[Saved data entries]
####

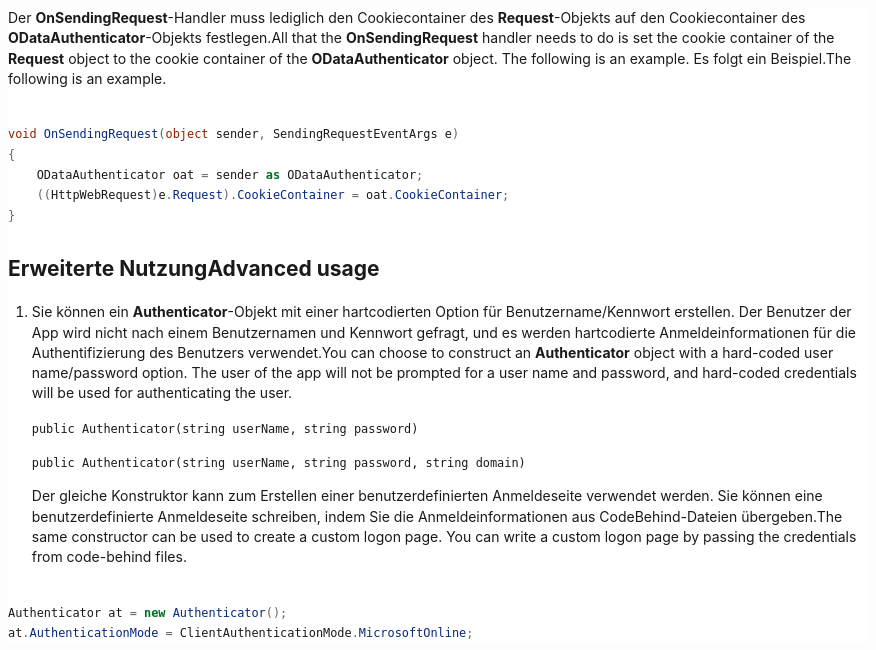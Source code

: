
 ```cs
```

<span data-ttu-id="d9bec-147">Der **OnSendingRequest**-Handler muss lediglich den Cookiecontainer des **Request**-Objekts auf den Cookiecontainer des **ODataAuthenticator**-Objekts festlegen.</span><span class="sxs-lookup"><span data-stu-id="d9bec-147">All that the **OnSendingRequest** handler needs to do is set the cookie container of the **Request** object to the cookie container of the **ODataAuthenticator** object. The following is an example.</span></span> <span data-ttu-id="d9bec-148">Es folgt ein Beispiel.</span><span class="sxs-lookup"><span data-stu-id="d9bec-148">The following is an example.</span></span>
  
    
    



```cs

void OnSendingRequest(object sender, SendingRequestEventArgs e)
{ 
    ODataAuthenticator oat = sender as ODataAuthenticator;
    ((HttpWebRequest)e.Request).CookieContainer = oat.CookieContainer;
}

```


## <a name="advanced-usage"></a><span data-ttu-id="d9bec-149">Erweiterte Nutzung</span><span class="sxs-lookup"><span data-stu-id="d9bec-149">Advanced usage</span></span>
<span data-ttu-id="d9bec-150"><a name="SP15Mobileclientauth_advance"> </a></span><span class="sxs-lookup"><span data-stu-id="d9bec-150"></span></span>


1. <span data-ttu-id="d9bec-p109">Sie können ein **Authenticator**-Objekt mit einer hartcodierten Option für Benutzername/Kennwort erstellen. Der Benutzer der App wird nicht nach einem Benutzernamen und Kennwort gefragt, und es werden hartcodierte Anmeldeinformationen für die Authentifizierung des Benutzers verwendet.</span><span class="sxs-lookup"><span data-stu-id="d9bec-p109">You can choose to construct an **Authenticator** object with a hard-coded user name/password option. The user of the app will not be prompted for a user name and password, and hard-coded credentials will be used for authenticating the user.</span></span>
    
     `public Authenticator(string userName, string password)`
    
     `public Authenticator(string userName, string password, string domain)`
    
    <span data-ttu-id="d9bec-p110">Der gleiche Konstruktor kann zum Erstellen einer benutzerdefinierten Anmeldeseite verwendet werden. Sie können eine benutzerdefinierte Anmeldeseite schreiben, indem Sie die Anmeldeinformationen aus CodeBehind-Dateien übergeben.</span><span class="sxs-lookup"><span data-stu-id="d9bec-p110">The same constructor can be used to create a custom logon page. You can write a custom logon page by passing the credentials from code-behind files.</span></span>
    


```cs
  
Authenticator at = new Authenticator();
at.AuthenticationMode = ClientAuthenticationMode.MicrosoftOnline;                          

```

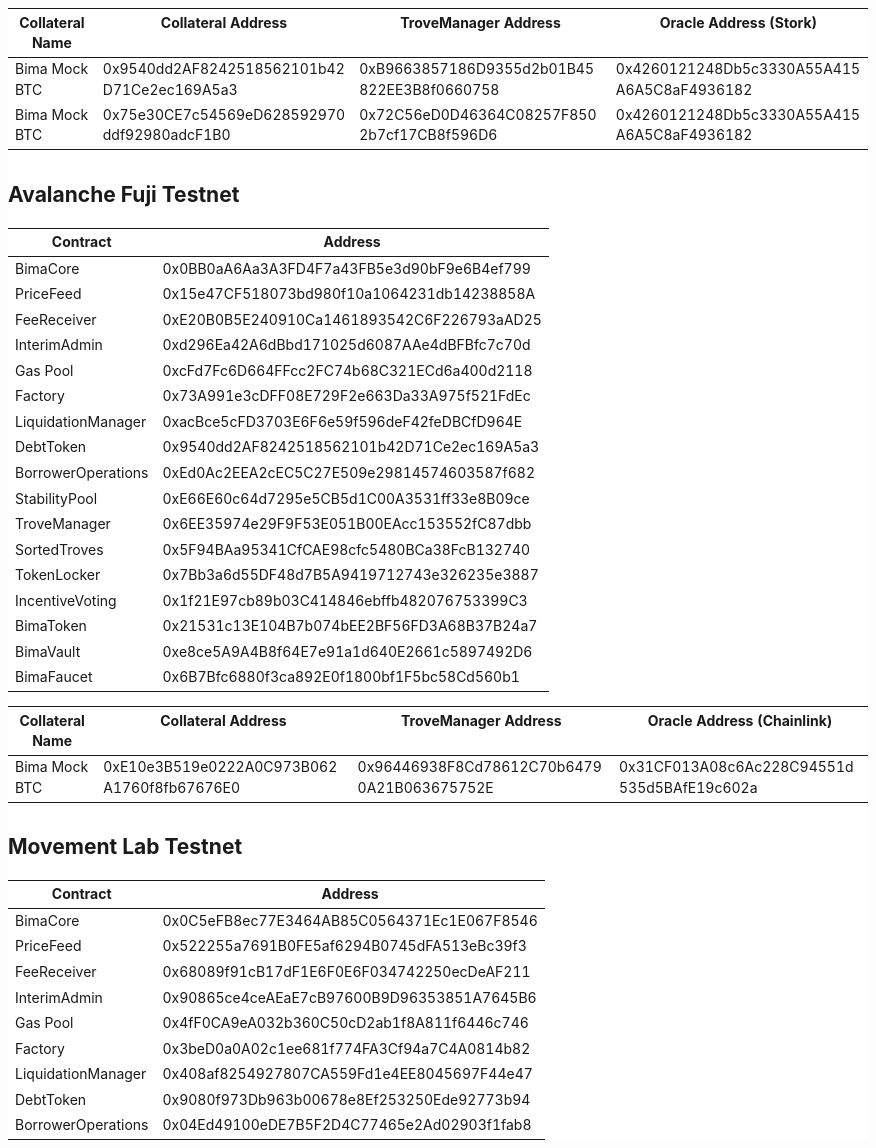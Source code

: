 | Collateral Name | Collateral Address                         | TroveManager Address                       | Oracle Address (Stork)                     |
| --------------- | ------------------------------------------ | ------------------------------------------ | ------------------------------------------ |
| Bima Mock BTC   | 0x9540dd2AF8242518562101b42D71Ce2ec169A5a3 | 0xB9663857186D9355d2b01B45822EE3B8f0660758 | 0x4260121248Db5c3330A55A415A6A5C8aF4936182 |
| Bima Mock BTC   | 0x75e30CE7c54569eD628592970ddf92980adcF1B0 | 0x72C56eD0D46364C08257F8502b7cf17CB8f596D6 | 0x4260121248Db5c3330A55A415A6A5C8aF4936182 |

## Avalanche Fuji Testnet

| Contract           | Address                                    |
| ------------------ | ------------------------------------------ |
| BimaCore           | 0x0BB0aA6Aa3A3FD4F7a43FB5e3d90bF9e6B4ef799 |
| PriceFeed          | 0x15e47CF518073bd980f10a1064231db14238858A |
| FeeReceiver        | 0xE20B0B5E240910Ca1461893542C6F226793aAD25 |
| InterimAdmin       | 0xd296Ea42A6dBbd171025d6087AAe4dBFBfc7c70d |
| Gas Pool           | 0xcFd7Fc6D664FFcc2FC74b68C321ECd6a400d2118 |
| Factory            | 0x73A991e3cDFF08E729F2e663Da33A975f521FdEc |
| LiquidationManager | 0xacBce5cFD3703E6F6e59f596deF42feDBCfD964E |
| DebtToken          | 0x9540dd2AF8242518562101b42D71Ce2ec169A5a3 |
| BorrowerOperations | 0xEd0Ac2EEA2cEC5C27E509e29814574603587f682 |
| StabilityPool      | 0xE66E60c64d7295e5CB5d1C00A3531ff33e8B09ce |
| TroveManager       | 0x6EE35974e29F9F53E051B00EAcc153552fC87dbb |
| SortedTroves       | 0x5F94BAa95341CfCAE98cfc5480BCa38FcB132740 |
| TokenLocker        | 0x7Bb3a6d55DF48d7B5A9419712743e326235e3887 |
| IncentiveVoting    | 0x1f21E97cb89b03C414846ebffb482076753399C3 |
| BimaToken          | 0x21531c13E104B7b074bEE2BF56FD3A68B37B24a7 |
| BimaVault          | 0xe8ce5A9A4B8f64E7e91a1d640E2661c5897492D6 |
| BimaFaucet         | 0x6B7Bfc6880f3ca892E0f1800bf1F5bc58Cd560b1 |

| Collateral Name | Collateral Address                         | TroveManager Address                       | Oracle Address (Chainlink)                 |
| --------------- | ------------------------------------------ | ------------------------------------------ | ------------------------------------------ |
| Bima Mock BTC   | 0xE10e3B519e0222A0C973B062A1760f8fb67676E0 | 0x96446938F8Cd78612C70b64790A21B063675752E | 0x31CF013A08c6Ac228C94551d535d5BAfE19c602a |

## Movement Lab Testnet

| Contract           | Address                                    |
| ------------------ | ------------------------------------------ |
| BimaCore           | 0x0C5eFB8ec77E3464AB85C0564371Ec1E067F8546 |
| PriceFeed          | 0x522255a7691B0FE5af6294B0745dFA513eBc39f3 |
| FeeReceiver        | 0x68089f91cB17dF1E6F0E6F034742250ecDeAF211 |
| InterimAdmin       | 0x90865ce4ceAEaE7cB97600B9D96353851A7645B6 |
| Gas Pool           | 0x4fF0CA9eA032b360C50cD2ab1f8A811f6446c746 |
| Factory            | 0x3beD0a0A02c1ee681f774FA3Cf94a7C4A0814b82 |
| LiquidationManager | 0x408af8254927807CA559Fd1e4EE8045697F44e47 |
| DebtToken          | 0x9080f973Db963b00678e8Ef253250Ede92773b94 |
| BorrowerOperations | 0x04Ed49100eDE7B5F2D4C77465e2Ad02903f1fab8 |
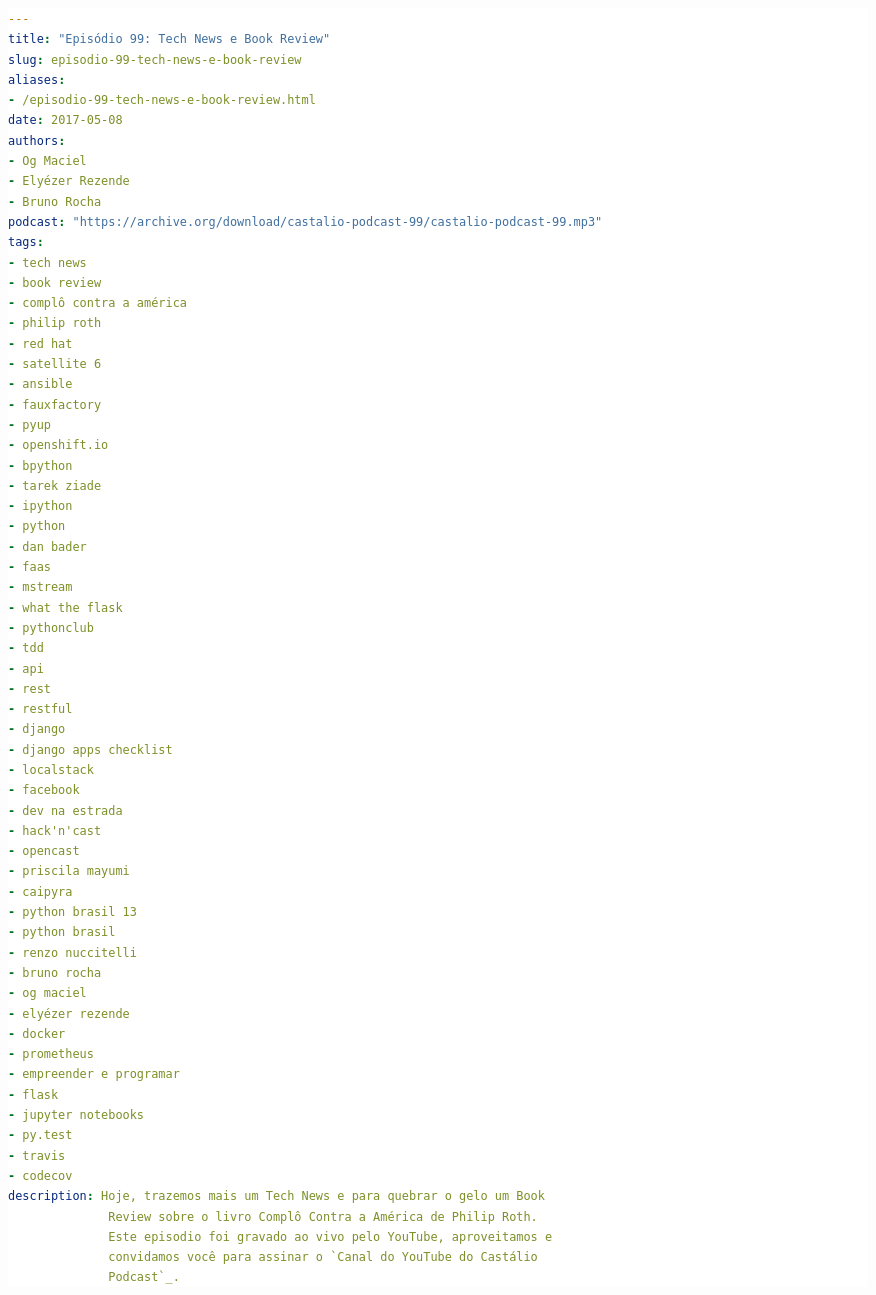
 ```yaml
---
title: "Episódio 99: Tech News e Book Review"
slug: episodio-99-tech-news-e-book-review
aliases:
- /episodio-99-tech-news-e-book-review.html
date: 2017-05-08
authors:
- Og Maciel
- Elyézer Rezende
- Bruno Rocha
podcast: "https://archive.org/download/castalio-podcast-99/castalio-podcast-99.mp3"
tags:
- tech news
- book review
- complô contra a américa
- philip roth
- red hat
- satellite 6
- ansible
- fauxfactory
- pyup
- openshift.io
- bpython
- tarek ziade
- ipython
- python
- dan bader
- faas
- mstream
- what the flask
- pythonclub
- tdd
- api
- rest
- restful
- django
- django apps checklist
- localstack
- facebook
- dev na estrada
- hack'n'cast
- opencast
- priscila mayumi
- caipyra
- python brasil 13
- python brasil
- renzo nuccitelli
- bruno rocha
- og maciel
- elyézer rezende
- docker
- prometheus
- empreender e programar
- flask
- jupyter notebooks
- py.test
- travis
- codecov
description: Hoje, trazemos mais um Tech News e para quebrar o gelo um Book
              Review sobre o livro Complô Contra a América de Philip Roth.
              Este episodio foi gravado ao vivo pelo YouTube, aproveitamos e
              convidamos você para assinar o `Canal do YouTube do Castálio
              Podcast`_.
```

####

- **WORK TO COMPLETE**: An exact copy of all the lines above is required, with the pictures removed.

- **RESPONSE TO THIS TASK**:
Source code

:
 ```cs
```

<span data-ttu-id="d9bec-147">Der **OnSendingRequest**-Handler muss lediglich den Cookiecontainer des **Request**-Objekts auf den Cookiecontainer des **ODataAuthenticator**-Objekts festlegen.</span><span class="sxs-lookup"><span data-stu-id="d9bec-147">All that the **OnSendingRequest** handler needs to do is set the cookie container of the **Request** object to the cookie container of the **ODataAuthenticator** object. The following is an example.</span></span> <span data-ttu-id="d9bec-148">Es folgt ein Beispiel.</span><span class="sxs-lookup"><span data-stu-id="d9bec-148">The following is an example.</span></span>
  
    
    



```cs

void OnSendingRequest(object sender, SendingRequestEventArgs e)
{ 
    ODataAuthenticator oat = sender as ODataAuthenticator;
    ((HttpWebRequest)e.Request).CookieContainer = oat.CookieContainer;
}

```


## <a name="advanced-usage"></a><span data-ttu-id="d9bec-149">Erweiterte Nutzung</span><span class="sxs-lookup"><span data-stu-id="d9bec-149">Advanced usage</span></span>
<span data-ttu-id="d9bec-150"><a name="SP15Mobileclientauth_advance"> </a></span><span class="sxs-lookup"><span data-stu-id="d9bec-150"></span></span>


1. <span data-ttu-id="d9bec-p109">Sie können ein **Authenticator**-Objekt mit einer hartcodierten Option für Benutzername/Kennwort erstellen. Der Benutzer der App wird nicht nach einem Benutzernamen und Kennwort gefragt, und es werden hartcodierte Anmeldeinformationen für die Authentifizierung des Benutzers verwendet.</span><span class="sxs-lookup"><span data-stu-id="d9bec-p109">You can choose to construct an **Authenticator** object with a hard-coded user name/password option. The user of the app will not be prompted for a user name and password, and hard-coded credentials will be used for authenticating the user.</span></span>
    
     `public Authenticator(string userName, string password)`
    
     `public Authenticator(string userName, string password, string domain)`
    
    <span data-ttu-id="d9bec-p110">Der gleiche Konstruktor kann zum Erstellen einer benutzerdefinierten Anmeldeseite verwendet werden. Sie können eine benutzerdefinierte Anmeldeseite schreiben, indem Sie die Anmeldeinformationen aus CodeBehind-Dateien übergeben.</span><span class="sxs-lookup"><span data-stu-id="d9bec-p110">The same constructor can be used to create a custom logon page. You can write a custom logon page by passing the credentials from code-behind files.</span></span>
    


```cs
  
Authenticator at = new Authenticator();
at.AuthenticationMode = ClientAuthenticationMode.MicrosoftOnline;                          

```

Source code

: | Collateral Name | Collateral Address                         | TroveManager Address                       | Oracle Address (Stork)                     |
| --------------- | ------------------------------------------ | ------------------------------------------ | ------------------------------------------ |
| Bima Mock BTC   | 0x9540dd2AF8242518562101b42D71Ce2ec169A5a3 | 0xB9663857186D9355d2b01B45822EE3B8f0660758 | 0x4260121248Db5c3330A55A415A6A5C8aF4936182 |
| Bima Mock BTC   | 0x75e30CE7c54569eD628592970ddf92980adcF1B0 | 0x72C56eD0D46364C08257F8502b7cf17CB8f596D6 | 0x4260121248Db5c3330A55A415A6A5C8aF4936182 |

## Avalanche Fuji Testnet

| Contract           | Address                                    |
| ------------------ | ------------------------------------------ |
| BimaCore           | 0x0BB0aA6Aa3A3FD4F7a43FB5e3d90bF9e6B4ef799 |
| PriceFeed          | 0x15e47CF518073bd980f10a1064231db14238858A |
| FeeReceiver        | 0xE20B0B5E240910Ca1461893542C6F226793aAD25 |
| InterimAdmin       | 0xd296Ea42A6dBbd171025d6087AAe4dBFBfc7c70d |
| Gas Pool           | 0xcFd7Fc6D664FFcc2FC74b68C321ECd6a400d2118 |
| Factory            | 0x73A991e3cDFF08E729F2e663Da33A975f521FdEc |
| LiquidationManager | 0xacBce5cFD3703E6F6e59f596deF42feDBCfD964E |
| DebtToken          | 0x9540dd2AF8242518562101b42D71Ce2ec169A5a3 |
| BorrowerOperations | 0xEd0Ac2EEA2cEC5C27E509e29814574603587f682 |
| StabilityPool      | 0xE66E60c64d7295e5CB5d1C00A3531ff33e8B09ce |
| TroveManager       | 0x6EE35974e29F9F53E051B00EAcc153552fC87dbb |
| SortedTroves       | 0x5F94BAa95341CfCAE98cfc5480BCa38FcB132740 |
| TokenLocker        | 0x7Bb3a6d55DF48d7B5A9419712743e326235e3887 |
| IncentiveVoting    | 0x1f21E97cb89b03C414846ebffb482076753399C3 |
| BimaToken          | 0x21531c13E104B7b074bEE2BF56FD3A68B37B24a7 |
| BimaVault          | 0xe8ce5A9A4B8f64E7e91a1d640E2661c5897492D6 |
| BimaFaucet         | 0x6B7Bfc6880f3ca892E0f1800bf1F5bc58Cd560b1 |

| Collateral Name | Collateral Address                         | TroveManager Address                       | Oracle Address (Chainlink)                 |
| --------------- | ------------------------------------------ | ------------------------------------------ | ------------------------------------------ |
| Bima Mock BTC   | 0xE10e3B519e0222A0C973B062A1760f8fb67676E0 | 0x96446938F8Cd78612C70b64790A21B063675752E | 0x31CF013A08c6Ac228C94551d535d5BAfE19c602a |

## Movement Lab Testnet

| Contract           | Address                                    |
| ------------------ | ------------------------------------------ |
| BimaCore           | 0x0C5eFB8ec77E3464AB85C0564371Ec1E067F8546 |
| PriceFeed          | 0x522255a7691B0FE5af6294B0745dFA513eBc39f3 |
| FeeReceiver        | 0x68089f91cB17dF1E6F0E6F034742250ecDeAF211 |
| InterimAdmin       | 0x90865ce4ceAEaE7cB97600B9D96353851A7645B6 |
| Gas Pool           | 0x4fF0CA9eA032b360C50cD2ab1f8A811f6446c746 |
| Factory            | 0x3beD0a0A02c1ee681f774FA3Cf94a7C4A0814b82 |
| LiquidationManager | 0x408af8254927807CA559Fd1e4EE8045697F44e47 |
| DebtToken          | 0x9080f973Db963b00678e8Ef253250Ede92773b94 |
| BorrowerOperations | 0x04Ed49100eDE7B5F2D4C77465e2Ad02903f1fab8 |
 ```yaml
---
title: "Episódio 99: Tech News e Book Review"
slug: episodio-99-tech-news-e-book-review
aliases:
- /episodio-99-tech-news-e-book-review.html
date: 2017-05-08
authors:
- Og Maciel
- Elyézer Rezende
- Bruno Rocha
podcast: "https://archive.org/download/castalio-podcast-99/castalio-podcast-99.mp3"
tags:
- tech news
- book review
- complô contra a américa
- philip roth
- red hat
- satellite 6
- ansible
- fauxfactory
- pyup
- openshift.io
- bpython
- tarek ziade
- ipython
- python
- dan bader
- faas
- mstream
- what the flask
- pythonclub
- tdd
- api
- rest
- restful
- django
- django apps checklist
- localstack
- facebook
- dev na estrada
- hack'n'cast
- opencast
- priscila mayumi
- caipyra
- python brasil 13
- python brasil
- renzo nuccitelli
- bruno rocha
- og maciel
- elyézer rezende
- docker
- prometheus
- empreender e programar
- flask
- jupyter notebooks
- py.test
- travis
- codecov
description: Hoje, trazemos mais um Tech News e para quebrar o gelo um Book
              Review sobre o livro Complô Contra a América de Philip Roth.
              Este episodio foi gravado ao vivo pelo YouTube, aproveitamos e
              convidamos você para assinar o `Canal do YouTube do Castálio
              Podcast`_.
```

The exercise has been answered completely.